Two Lenten Meditations: “Tired Christians” and “Preparation for Maladjustment”

If there were a Christian season that best describes the disposition of Niebuhr as colleagues and students have remembered him, it would be Lent, with its focus on Jesus’ passion. The following are two sermons he delivered during that season in 1939 at the Yale Divinity School’s Marquand Chapel. Niebuhr feared that Christians might grow weary of hearing over and over again the sad news of the “agony of China” and the “crucifixion of the Jews” in Europe, allowing this to dull them into fatalistic resignation. Therefore, they needed not only to follow Jesus to the Garden of Gethsemane in order prayerfully to wrestle with God but also, upon their discovery of at least a fragment of his plan for the world, to be prepared to encounter plenty of opposition. One may suspect in reading these sermons that Niebuhr was speaking to himself as much as to the church.
Source: Yale Divinity News 35 (March 1939): 3–4.

“Tired Christians”

Luke 22:39-46
Were one to select and describe the ten decisive moral battles of history surely the conflict in Gethsemane would take first place among them. As military men gain knowledge of strategy from study of Hannibal’s operations at Cannae, so those who seek a wisdom apt for the direction of life in its internal conflicts go back again and again to examine the strategy of Jesus in his great victory in the garden. Our present purpose is not to deal with the major points of the struggle but rather to attend to the lost engagement where Jesus’ allies were defeated so that He was left alone. All the accounts agree that although the disciples had been warned to be exceedingly watchful they fell asleep. They were tired, the first gospel states; “their eyes were heavy”; but Luke says that they went to sleep for sorrow.
We all understand the weariness which can flow from sorrow. In the conflicts of the inner life there comes a time when we are tempted to go to sleep. We have fought against our pride, our self-centeredness or our desires and having been often defeated we grow very sad. We do not resign ourselves but our watchfulness diminishes and at last we are asleep. The temptation to go to sleep is even more manifest in our social conflicts. The tired radical is a familiar figure and so is the tired Christian. We have looked at the millions of unemployed for almost ten years, have thought about their sufferings, physically and spiritual, have tried to share in their agony and to alleviate it. But now we go to sleep for sorrow. We have become used to the agony of China. We were told last fall that bye and bye we would lose our sense of horror and of pity as we contemplated the crucifixion of the Jews. And we are doing so.

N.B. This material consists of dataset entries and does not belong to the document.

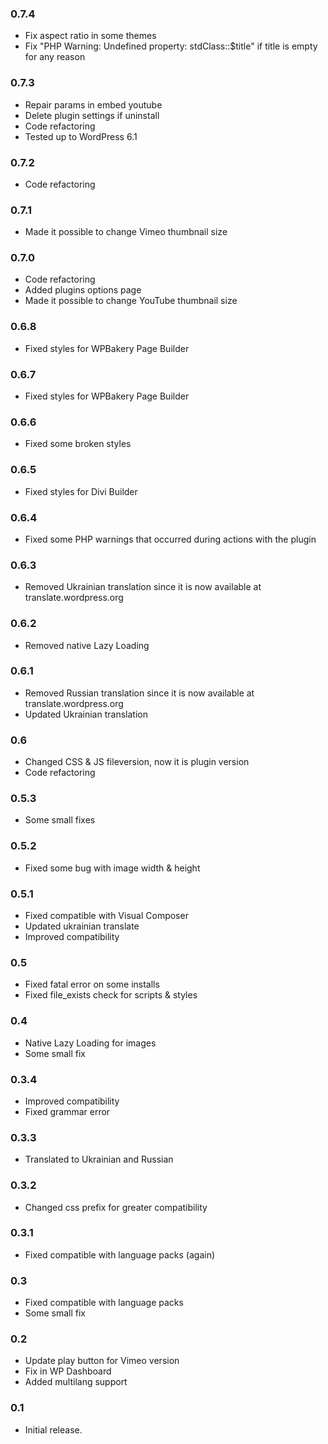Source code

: ### 0.7.4
* Fix aspect ratio in some themes
* Fix "PHP Warning: Undefined property: stdClass::$title" if title is empty for any reason

### 0.7.3
* Repair params in embed youtube
* Delete plugin settings if uninstall
* Сode refactoring
* Tested up to WordPress 6.1

### 0.7.2
* Сode refactoring

### 0.7.1
* Made it possible to change Vimeo thumbnail size

### 0.7.0
* Сode refactoring
* Added plugins options page
* Made it possible to change YouTube thumbnail size

### 0.6.8
* Fixed styles for WPBakery Page Builder

### 0.6.7
* Fixed styles for WPBakery Page Builder

### 0.6.6
* Fixed some broken styles

### 0.6.5
* Fixed styles for Divi Builder

### 0.6.4
* Fixed some PHP warnings that occurred during actions with the plugin

### 0.6.3
* Removed Ukrainian translation since it is now available at translate.wordpress.org

### 0.6.2
* Removed native Lazy Loading

### 0.6.1
* Removed Russian translation since it is now available at translate.wordpress.org
* Updated Ukrainian translation

### 0.6
* Changed CSS & JS fileversion, now it is plugin version
* Сode refactoring

### 0.5.3
* Some small fixes

### 0.5.2
* Fixed some bug with image width & height

### 0.5.1
* Fixed compatible with Visual Composer
* Updated ukrainian translate
* Improved compatibility

### 0.5
* Fixed fatal error on some installs
* Fixed file_exists check for scripts & styles

### 0.4
* Native Lazy Loading for images
* Some small fix

### 0.3.4
* Improved compatibility
* Fixed grammar error

### 0.3.3
* Translated to Ukrainian and Russian

### 0.3.2
* Changed css prefix for greater compatibility

### 0.3.1
* Fixed compatible with language packs (again)

### 0.3
* Fixed compatible with language packs
* Some small fix

### 0.2
* Update play button for Vimeo version
* Fix in WP Dashboard
* Added multilang support

### 0.1
* Initial release.

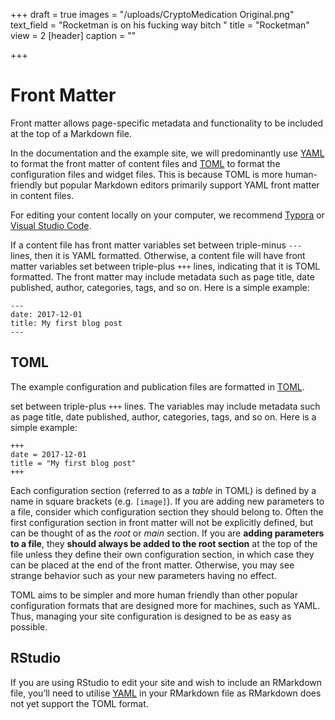 +++
draft = true
images = "/uploads/CryptoMedication Original.png"
text_field = "Rocketman is on his fucking way bitch "
title = "Rocketman"
view = 2
[header]
caption = ""

+++
# Front Matter

Front matter allows page-specific metadata and functionality to be included at the top of a Markdown file.

In the documentation and the example site, we will predominantly use [YAML](https://learnxinyminutes.com/docs/yaml/) to format the front matter of content files and [TOML](https://learnxinyminutes.com/docs/toml/) to format the configuration files and widget files. This is because TOML is more human-friendly but popular Markdown editors primarily support YAML front matter in content files.

For editing your content locally on your computer, we recommend [Typora](https://www.typora.io/) or [Visual Studio Code](https://code.visualstudio.com/).

If a content file has front matter variables set between triple-minus `---` lines, then it is YAML formatted. Otherwise, a content file will have front matter variables set between triple-plus `+++` lines, indicating that it is TOML formatted. The front matter may include metadata such as page title, date published, author, categories, tags, and so on. Here is a simple example:

    ---
    date: 2017-12-01
    title: My first blog post
    ---
    

## TOML

The example configuration and publication files are formatted in [TOML](https://learnxinyminutes.com/docs/toml/).

set between triple-plus `+++` lines. The variables may include metadata such as page title, date published, author, categories, tags, and so on. Here is a simple example:

    +++
    date = 2017-12-01
    title = "My first blog post"
    +++
    

Each configuration section (referred to as a _table_ in TOML) is defined by a name in square brackets (e.g. `[image]`). If you are adding new parameters to a file, consider which configuration section they should belong to. Often the first configuration section in front matter will not be explicitly defined, but can be thought of as the _root_ or _main_ section. If you are **adding parameters to a file**, they **should always be added to the root section** at the top of the file unless they define their own configuration section, in which case they can be placed at the end of the front matter. Otherwise, you may see strange behavior such as your new parameters having no effect.

TOML aims to be simpler and more human friendly than other popular configuration formats that are designed more for machines, such as YAML. Thus, managing your site configuration is designed to be as easy as possible.

## RStudio

If you are using RStudio to edit your site and wish to include an RMarkdown file, you’ll need to utilise [YAML](https://learnxinyminutes.com/docs/yaml/) in your RMarkdown file as RMarkdown does not yet support the TOML format.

We think we cannot stand the continued sight of suffering and sometimes say that nature has provided us with a defense against pity by allowing us to become callous or to go to sleep. Such sleep may be physical or it may be a matter of escape to a world of dreams—to the world [of] sports, or of cinema romances or of historical novels. We are very tired, we say, and must have some escape.
But Jesus seemed to think the disciples’ excuse invalid, and the old church always tended to think that sleeping for sorrow was somehow a moral fault. It counted tristitia, or sloth, or accidy [sic] among the seven deadly sins. It could not be regarded as a purely physical reaction, really amoral, for both in its sources and in its consequences it had a moral character. The disciples were doubtless physically tired; their flesh revolted against further vigilance but more than a physical revolt was present. Perhaps they suffered from wounded pride, as Stonewall Jackson seems to have done when he went to sleep while Lee was fighting at Mechanicsville. They had some right to feel wounded. They had been left out of Jesus’ counsels; their advice had been rejected; had he followed Peter’s injunctions the Master would never have come into such a dilemma. So Longstreet felt at Gettysburg and went to sleep for sorrow. Tired radicals and tired Christians feel that way sometimes about the social situation or about the church. Their counsel has been rejected, their advice scorned; why not go to sleep?
Tristitia may be due to our desire not to become involved. Everyone would like to be able to say, “Whatever happens, it won’t touch me”. [sic] We want to be Stoics who do not get too much wrapped in emotions and in the fate of others. We desire isolation, not like that of Jesus fighting his lonely battle, but like that of a spectator who wisely enjoys tragedy, comedy and farce. If the play becomes too much for us we close our eyes and go to sleep.
But the most important source of sloth is faithlessness. We look upon the agonies of men for a while with a little confidence that there is meaning in this life and a cure for its woes. But having seen the struggle continue without solution we are tempted to give up and say, “There is no sense in the whole thing. Nothing good can be done. The case is hopeless”. [sic] So men go to sleep because in sleep they can forget the utter confusion. Such sleep is the consequence of loss of faith in God.
As sloth has moral sources so it has moral consequences. When the unprepared disciples were awakened by the critical event they could do nothing but run away or slash out at the soldiers with their awkward swords. Psysical [sic] sleep may be good preparation for hard and skilful work, but spiritual slumber is the worst possible preparation for meeting life’s issues. Its consequences are likely to be flight and denial and betrayal and utter confusion, as in the case of the disciples.
Is there any cure for sleepiness from sorrow? Perhaps Jesus’ example in Gethsemane suggests such a cure. Surely if anyone had a right to get a good night’s rest before the great ordeal he had that right. But he stayed awake and he did so by wrestling with God. He did not try to subdue God to make Him do a miracle but he struggled with Him until he saw His will, His plan. Jesus refused to let God off, to say “This whole situation is so bad that God can have nothing to do with it”.[same as previous] He proceeded on the assumption that there was a divine meaning in the whole sorry situation and he engaged in mental strife with God until some fragment of the divine plan was revealed. His effort was not directed toward achieving fatalistic resignation to a God who would do anyway what he had purposed to do, but rather toward understanding what God was doing in this whole affair, so that His own action might be adjusted to divine action. When he saw God’s will he was ready to do his part, which was neither the part of the aggressor or of the coward.
We have many things to do in the Christian Church in these hours of world crisis, but not the least task by any means is that of wrestling with God in the faith that he has a plan and a meaning, relevant to the whole sorry and tragic situation. Such wrestling will serve at least to keep us from sloth and may prepare us for some other action in the hour of darkness than the activity of flight or of foolish sword play.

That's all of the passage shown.